Irreverent B-movie and grotesquerie devotee, sometimes brilliant, usually outrageous, Tarantino directs his talents towards slavery. Cue the claque and all the usual suspects. From the film’s announcement in early 2011, when copies of the 166-page QT-annotated script first began to circulate in the film blogosphere, controversy was guaranteed. Controversy was banked on and, to the immense satisfaction of its distributor, the Weinstein Company, box office-generating controversy is just what we have.

The story: in 1858, three years before the American Civil War and five years before the Emancipation Proclamation, German dentist turned bounty hunter Dr King Schultz (Christoph Waltz) buys Jamie Foxx’s Django from a chain gang of half-naked, scarred-back slaves walking barefoot through a bleak winter landscape in order to find the criminal Brittle Brothers. Django, who wants to be reunited with his wife, Broomhilda (Kerry Washington), shows an uncanny talent for the game, so Schultz suggests a pact: Django helps him to collect a season of bounties for one-third of the loot and he will help Django ­to liberate his true love.

As punishment for chasing freedom with Django, the proud, beautiful Broomhilda has been sold to Calvin Candie (Leonardo DiCaprio), owner of the notorious Candyland plantation, a devotee/breeder of slave-on-slave Mandingo fighting to the death and an all-round nasty piece of work. Candie’s greatest ally, and “house slave” par excellence, is Samuel L Jackson’s magnificent Stephen. Wagner’s Ring Cycle is cited. Not without reason. The journey is mythic in its challenges and very bloody.

The controversy
First offence: trash-talking, know-nothing, wannabe-hipster white boy dares to focus his sleazy sensibilities on the American holocaust of slavery.

Predictably, first to the post is fellow filmmaker Spike Lee, who declares Django disrespectful of slavery. “Slavery was not a spaghetti western,” he says, steadfastly refusing to view the film.

Close behind Lee stands a phalanx of tried-and-true veterans of the 20th century’s culture wars, who chime in with expected though often highly entertaining tropes, such as writers Ishmael Reed: “[Django] is a Tarantino home movie with all the racist licks that appear in his other movies”; and Cecil Brown: [Django] is “Hollywood’s nigger joke”, [which unintentionally] “reveals the inner game of how the Hollywood studio and the plantation slave institutions [have] exploited black people”.

Although the idea of Django caused discomfort among those who follow and care about such things and was multigenerational before the film’s release, after viewing, the determined distaste has been dominated by those of a certain age who fought honourably and with reasonable success to change all aspects of African-American degradation, who, out of necessity, pride and territoriality, remain ever vigilant for crimes against African-American dignity. Slavery was not a joke and shouldn’t be treated as anything remotely touching on such, especially when the study of history is so pitifully neglected in American public schools, especially by a white boy, and especially by this white boy, who wouldn’t know respect if it kicked him in the head — to no avail, because African-Americans of all ages have been attending in droves, with box-office receipts exceeding all expectations.
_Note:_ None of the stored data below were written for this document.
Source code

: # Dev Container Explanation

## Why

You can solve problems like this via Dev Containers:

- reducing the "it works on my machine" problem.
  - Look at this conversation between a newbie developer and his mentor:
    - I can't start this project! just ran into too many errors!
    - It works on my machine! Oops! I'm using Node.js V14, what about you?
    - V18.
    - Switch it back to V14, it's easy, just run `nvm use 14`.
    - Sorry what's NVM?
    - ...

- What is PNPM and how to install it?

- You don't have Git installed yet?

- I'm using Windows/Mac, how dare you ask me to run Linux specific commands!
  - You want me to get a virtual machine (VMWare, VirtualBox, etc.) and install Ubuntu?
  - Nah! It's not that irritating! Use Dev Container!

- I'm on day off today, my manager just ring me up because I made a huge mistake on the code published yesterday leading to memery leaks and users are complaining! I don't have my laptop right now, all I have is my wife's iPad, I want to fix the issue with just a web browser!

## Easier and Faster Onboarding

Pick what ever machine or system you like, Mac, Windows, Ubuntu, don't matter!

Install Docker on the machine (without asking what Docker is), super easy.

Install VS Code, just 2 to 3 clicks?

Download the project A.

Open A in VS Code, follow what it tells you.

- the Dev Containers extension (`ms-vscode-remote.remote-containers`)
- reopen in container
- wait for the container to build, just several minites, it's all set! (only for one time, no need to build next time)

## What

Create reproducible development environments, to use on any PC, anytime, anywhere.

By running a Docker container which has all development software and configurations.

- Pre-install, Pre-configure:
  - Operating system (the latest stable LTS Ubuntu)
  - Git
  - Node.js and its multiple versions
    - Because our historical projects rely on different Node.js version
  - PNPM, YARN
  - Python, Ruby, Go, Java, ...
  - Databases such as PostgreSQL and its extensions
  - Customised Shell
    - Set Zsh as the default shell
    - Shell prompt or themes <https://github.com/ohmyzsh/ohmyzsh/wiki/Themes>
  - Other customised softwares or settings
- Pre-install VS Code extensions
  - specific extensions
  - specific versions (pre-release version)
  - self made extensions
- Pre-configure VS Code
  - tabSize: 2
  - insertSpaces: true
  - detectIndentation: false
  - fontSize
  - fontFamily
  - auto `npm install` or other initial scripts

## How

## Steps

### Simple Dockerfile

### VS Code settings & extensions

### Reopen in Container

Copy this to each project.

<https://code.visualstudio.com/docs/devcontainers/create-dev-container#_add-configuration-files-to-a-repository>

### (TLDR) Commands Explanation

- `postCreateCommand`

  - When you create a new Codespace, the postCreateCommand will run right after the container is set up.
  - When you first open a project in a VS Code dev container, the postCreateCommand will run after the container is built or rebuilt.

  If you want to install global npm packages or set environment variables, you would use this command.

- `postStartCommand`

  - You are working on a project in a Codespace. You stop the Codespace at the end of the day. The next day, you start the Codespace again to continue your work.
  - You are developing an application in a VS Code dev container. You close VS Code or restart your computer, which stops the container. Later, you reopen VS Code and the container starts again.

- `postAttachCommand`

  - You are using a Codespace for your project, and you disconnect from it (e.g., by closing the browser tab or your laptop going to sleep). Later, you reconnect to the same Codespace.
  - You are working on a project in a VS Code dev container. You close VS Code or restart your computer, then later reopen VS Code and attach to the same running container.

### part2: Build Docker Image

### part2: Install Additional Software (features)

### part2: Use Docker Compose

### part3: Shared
Second offence: the N-word. There are those who count these things and Django’s N-word count has been given as 110 (in the once notorious Jackie Brown, it was a mere 38). DiCaprio has spoken about his discomfort at having to use the word. His colleagues Jackson and Foxx counselled that only by using it could he descend to Calvin Candie’s depths, where the word was common currency, and explore his ­character’s hideousness. Washington describes herself and Foxx creating a psychological “N-word shield” during days of shooting when usage was at its peak. The fact that the word’s usage was era-appropriate holds little sway with those who would rather it disappeared for all time.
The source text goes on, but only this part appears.